8 de fevereiro de 2010

Há uma casa azul, onde tudo se passa. Fica para lá de um rio que já pouco corre, mas que sempre se agita em noites de inverno. Fica perto de um igreja de sinos atrevidos, que tocam desconcertados, ao sabor do vento caprichoso.
30 de janeiro de 2010

25 de janeiro de 2010

Uma vez por outra, nem se fala de amor, mas de tanta outra coisa que, frequentemente, parece gravitar como pequenas luas em seu redor. Rita falava da sua idade. Samuel, atento, escutava-o como se a um profeta.
17 de janeiro de 2010

12 de novembro de 2009
O amor prendeu-me como se prendem os corpos nas covas num dia de santos: num lugar fixo, onde me sei, e onde, ainda que não me vejas, tu me sabes encontrar.
29 de outubro de 2009

António desfinhava-se com mais um desses dias em que não se encontra a paz em nenhum lugar.

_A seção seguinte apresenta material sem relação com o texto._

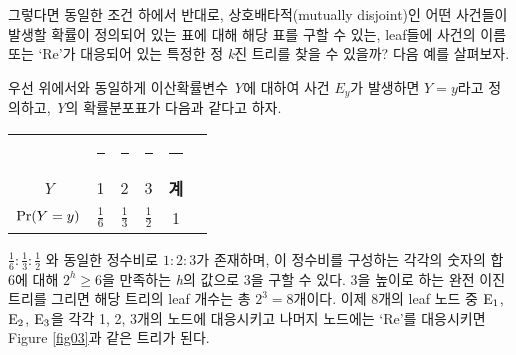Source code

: \documentclass[11pt]{article}
\begin{document}
그렇다면 동일한 조건 하에서 반대로, 상호배타적(mutually disjoint)인 어떤 사건들이 발생할 확률이 정의되어 있는 표에 대해 해당 표를 구할 수 있는, leaf들에 사건의 이름 또는 `Re'가 대응되어 있는 특정한 정 \textit{k}진 트리를 찾을 수 있을까? 다음 예를 살펴보자.

우선 위에서와 동일하게 이산확률변수 \textit{Y}에 대하여 사건 $E_{y}$가 발생하면 $Y=y$라고 정의하고, \textit{Y}의 확률분포표가 다음과 같다고 하자.
\\
\begin{table}[h]
\centering
\begin{tabular}{cccccc}
\toprule
 & \rule{0.8cm}{0pt} & \rule{0.3cm}{0pt} & \rule{0.8cm}{0pt} & \rule{0.4cm}{0pt} \\[-\arraystretch\normalbaselineskip]
\textit{Y} & 1 & 2 & 3 & \textbf{계} \\
\midrule
$\textnormal{Pr}(Y=y)$ & $\displaystyle \frac{1}{6}$ & $\displaystyle \frac{1}{3}$ & $\displaystyle \frac{1}{2}$ &  1 \\
\bottomrule
\end{tabular}
\end{table}

\noindent $\frac{1}{6}:\frac{1}{3}:\frac{1}{2}$ 와 동일한 정수비로 $1:2:3$가 존재하며, 이 정수비를 구성하는 각각의 숫자의 합 6에 대해 $2^{h} \ge 6$을 만족하는 \textit{h}의 값으로 3을 구할 수 있다. 3을 높이로 하는 완전 이진 트리를 그리면 해당 트리의 leaf 개수는 총 $2^{3}=8$개이다. 이제 8개의 leaf 노드 중 $\textnormal{E}_{1}$, $\textnormal{E}_{2}$, $\textnormal{E}_{3}$을 각각 1, 2, 3개의 노드에 대응시키고 나머지 노드에는 `Re'를 대응시키면 Figure \ref{fig03}과 같은 트리가 된다.
\end{document}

A casa de Rita estava fria, um novo amor prendia-a a um encontro, imagine-se, no centro comercial. Além de Rita, tudo era sempre mais frio, e António não estava motivado a ultrapassar barreiras de gelo, construidas ao longo dos anos. Estava só. Esperaria Rita chegar a casa e logo lhe contaria como às vezes a vida o desfaz e se revolta numa luta inútil.
9 de setembro de 2009
25 de agosto de 2009

Embalou-se na vida como as palavras conhecessem-se então novo sentido e desfez um espelho em gargallhadas estridentes, sem medo de nenhuma praga de sete anos de azar.
30 de maio de 2009
Era a noite mais fria de um Verão intenso. Sim, o Verão também tem noites frias, e há mesmo dias em que o sol não aquece. Assim, era unânime, aquela era a noite mais fria desse Verão. Mas não para todos. Tal como no Inverno, há quem sinta o frio de modo diferente, arriscando-se mesmo a dizer que o frio é psicológico. Seja lá como for, Simão sinta o frio como imaginava que os velhos de ossos frágeis o sentissem. Sentia o frio do modo que achava tão seu, porque não era velho e nem tinha ossos frágeis, houvesse um aparelho que afirmasse isso mesmo e ele veria com um sorriso a sua tristeza reconhecida num modo especial e único para sentir o frio.
Não havia nenhum aparelho e, se usasse um motor de busca como o Google, logo perceberia que muitos se queixavam do mesmo. Irritado, pela falta de originalidade, abafava-se num cobertor de lã, que lhe confirmava a sua própria necessidade, até que Rita chegou. Com um cobertor de lã numa noite tão quente?! Já sei. Mal de amores, não? E o abraço que afastou aquele cobertor.
27 de maio de 2009

A noite cansara-se daquele choro e os casais riam-se das rugas fáceis de quem se rezinga com a vida, e o relógio? O relógio, esse, olhava todos com a indiferença de quem se acostumou a ver passar o tempo, ver nascer, crescer e morrer vontades que se juraram eternas. O choro não lhe perturbava o seu ritmo, e era com o mesmo desprezo que ouvia os risos e via as rugas dos contrariados.